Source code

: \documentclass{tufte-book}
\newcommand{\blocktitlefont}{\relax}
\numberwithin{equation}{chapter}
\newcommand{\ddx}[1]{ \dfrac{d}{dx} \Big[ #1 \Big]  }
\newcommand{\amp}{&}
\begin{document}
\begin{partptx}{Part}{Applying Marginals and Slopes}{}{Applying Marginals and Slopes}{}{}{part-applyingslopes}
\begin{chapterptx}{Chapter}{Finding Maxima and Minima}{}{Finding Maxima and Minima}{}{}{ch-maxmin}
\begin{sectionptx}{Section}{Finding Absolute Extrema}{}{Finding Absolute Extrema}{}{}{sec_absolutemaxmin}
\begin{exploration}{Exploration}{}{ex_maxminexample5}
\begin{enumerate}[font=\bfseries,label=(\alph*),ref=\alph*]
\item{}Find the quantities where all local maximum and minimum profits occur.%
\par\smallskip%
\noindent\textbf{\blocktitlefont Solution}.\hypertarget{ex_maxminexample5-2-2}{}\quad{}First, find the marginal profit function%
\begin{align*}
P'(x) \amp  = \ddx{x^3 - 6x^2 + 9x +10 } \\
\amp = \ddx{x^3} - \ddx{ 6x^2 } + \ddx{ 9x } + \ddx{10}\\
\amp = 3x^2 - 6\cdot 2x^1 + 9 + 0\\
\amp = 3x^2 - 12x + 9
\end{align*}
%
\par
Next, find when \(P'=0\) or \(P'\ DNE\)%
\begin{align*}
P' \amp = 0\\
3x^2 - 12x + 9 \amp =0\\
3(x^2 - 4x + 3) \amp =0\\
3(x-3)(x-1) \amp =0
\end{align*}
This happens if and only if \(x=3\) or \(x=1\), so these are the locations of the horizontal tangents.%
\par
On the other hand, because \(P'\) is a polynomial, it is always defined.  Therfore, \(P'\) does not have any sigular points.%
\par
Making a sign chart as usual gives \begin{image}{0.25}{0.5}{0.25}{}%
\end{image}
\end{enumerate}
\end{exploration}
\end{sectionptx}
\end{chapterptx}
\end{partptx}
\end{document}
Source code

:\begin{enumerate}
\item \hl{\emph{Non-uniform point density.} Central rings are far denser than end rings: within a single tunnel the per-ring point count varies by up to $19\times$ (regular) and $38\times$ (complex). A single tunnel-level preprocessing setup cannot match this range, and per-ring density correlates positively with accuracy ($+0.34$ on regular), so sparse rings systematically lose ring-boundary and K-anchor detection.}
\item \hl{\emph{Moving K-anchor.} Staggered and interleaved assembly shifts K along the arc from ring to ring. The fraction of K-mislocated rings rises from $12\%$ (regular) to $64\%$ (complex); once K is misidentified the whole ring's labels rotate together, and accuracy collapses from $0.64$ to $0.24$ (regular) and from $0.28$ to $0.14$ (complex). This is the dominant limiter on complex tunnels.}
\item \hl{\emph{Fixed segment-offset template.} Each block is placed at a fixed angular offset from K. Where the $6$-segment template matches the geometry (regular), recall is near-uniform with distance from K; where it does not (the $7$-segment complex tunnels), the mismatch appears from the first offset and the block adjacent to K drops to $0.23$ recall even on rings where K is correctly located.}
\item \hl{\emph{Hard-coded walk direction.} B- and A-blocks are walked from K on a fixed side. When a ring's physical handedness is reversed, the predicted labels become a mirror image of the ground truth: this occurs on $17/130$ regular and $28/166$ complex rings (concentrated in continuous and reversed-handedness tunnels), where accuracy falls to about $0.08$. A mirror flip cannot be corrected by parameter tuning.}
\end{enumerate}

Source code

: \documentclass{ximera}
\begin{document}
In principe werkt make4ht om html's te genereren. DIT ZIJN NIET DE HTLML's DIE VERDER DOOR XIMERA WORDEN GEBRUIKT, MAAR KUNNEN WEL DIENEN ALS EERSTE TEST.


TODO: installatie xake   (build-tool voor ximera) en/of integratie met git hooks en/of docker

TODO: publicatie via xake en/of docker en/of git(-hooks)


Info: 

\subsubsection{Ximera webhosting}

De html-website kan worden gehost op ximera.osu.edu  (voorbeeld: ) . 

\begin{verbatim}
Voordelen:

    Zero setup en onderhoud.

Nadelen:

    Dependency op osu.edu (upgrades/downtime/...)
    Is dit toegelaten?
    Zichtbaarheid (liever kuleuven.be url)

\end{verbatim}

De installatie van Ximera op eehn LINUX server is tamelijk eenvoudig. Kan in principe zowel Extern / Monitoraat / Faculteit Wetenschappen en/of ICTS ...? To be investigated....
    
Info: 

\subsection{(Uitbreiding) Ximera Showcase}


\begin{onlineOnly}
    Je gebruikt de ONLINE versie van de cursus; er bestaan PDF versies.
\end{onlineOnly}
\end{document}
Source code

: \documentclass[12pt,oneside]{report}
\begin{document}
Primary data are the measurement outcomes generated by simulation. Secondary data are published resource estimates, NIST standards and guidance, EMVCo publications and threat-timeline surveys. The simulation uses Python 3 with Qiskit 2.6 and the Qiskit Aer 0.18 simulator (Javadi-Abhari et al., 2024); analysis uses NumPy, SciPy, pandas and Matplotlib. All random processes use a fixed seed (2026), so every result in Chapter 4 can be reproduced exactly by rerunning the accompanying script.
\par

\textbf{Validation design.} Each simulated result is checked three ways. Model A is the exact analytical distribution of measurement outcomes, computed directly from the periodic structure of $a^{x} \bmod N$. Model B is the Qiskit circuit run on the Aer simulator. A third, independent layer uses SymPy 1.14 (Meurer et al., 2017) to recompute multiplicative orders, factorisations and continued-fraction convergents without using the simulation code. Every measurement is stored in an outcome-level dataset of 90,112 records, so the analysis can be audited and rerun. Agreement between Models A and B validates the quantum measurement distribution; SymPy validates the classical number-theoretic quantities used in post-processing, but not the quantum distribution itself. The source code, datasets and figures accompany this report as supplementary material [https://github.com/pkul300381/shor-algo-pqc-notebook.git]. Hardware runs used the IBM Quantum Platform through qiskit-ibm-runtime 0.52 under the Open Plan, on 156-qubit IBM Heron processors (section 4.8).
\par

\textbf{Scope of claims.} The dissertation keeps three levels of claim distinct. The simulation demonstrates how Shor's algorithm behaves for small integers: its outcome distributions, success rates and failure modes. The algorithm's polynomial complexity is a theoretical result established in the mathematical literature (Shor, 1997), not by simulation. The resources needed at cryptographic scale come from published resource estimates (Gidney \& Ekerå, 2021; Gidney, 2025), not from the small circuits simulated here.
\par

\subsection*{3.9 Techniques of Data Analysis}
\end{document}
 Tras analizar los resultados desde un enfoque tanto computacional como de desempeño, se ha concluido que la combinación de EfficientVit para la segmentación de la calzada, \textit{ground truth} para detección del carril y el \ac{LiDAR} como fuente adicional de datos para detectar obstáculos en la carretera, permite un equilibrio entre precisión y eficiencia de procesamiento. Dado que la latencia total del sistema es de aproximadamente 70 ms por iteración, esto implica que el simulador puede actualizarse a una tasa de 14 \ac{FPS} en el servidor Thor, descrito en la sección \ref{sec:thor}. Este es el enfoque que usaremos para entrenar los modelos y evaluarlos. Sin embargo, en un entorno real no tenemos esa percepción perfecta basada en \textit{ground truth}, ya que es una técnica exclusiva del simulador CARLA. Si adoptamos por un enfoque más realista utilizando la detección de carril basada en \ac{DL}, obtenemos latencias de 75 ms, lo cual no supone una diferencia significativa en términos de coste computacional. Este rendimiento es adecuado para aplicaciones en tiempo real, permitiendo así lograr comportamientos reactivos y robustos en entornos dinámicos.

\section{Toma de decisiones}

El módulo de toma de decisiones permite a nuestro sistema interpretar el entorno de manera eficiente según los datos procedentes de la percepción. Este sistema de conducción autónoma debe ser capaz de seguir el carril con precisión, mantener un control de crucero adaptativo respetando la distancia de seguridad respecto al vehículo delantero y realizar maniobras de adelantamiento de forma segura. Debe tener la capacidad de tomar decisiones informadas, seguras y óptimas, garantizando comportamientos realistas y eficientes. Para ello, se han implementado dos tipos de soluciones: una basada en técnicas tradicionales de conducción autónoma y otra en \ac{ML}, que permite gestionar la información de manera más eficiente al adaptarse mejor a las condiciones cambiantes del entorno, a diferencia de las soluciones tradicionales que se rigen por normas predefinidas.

○ ○ ○ ○ ○ ○ ○

What is being asked:
Copy out every line from the material above where the string "newcommand" turns up.

Exercise solution:
\newcommand{\blocktitlefont}{\relax}
\newcommand{\ddx}[1]{ \dfrac{d}{dx} \Big[ #1 \Big]  }
\newcommand{\amp}{&}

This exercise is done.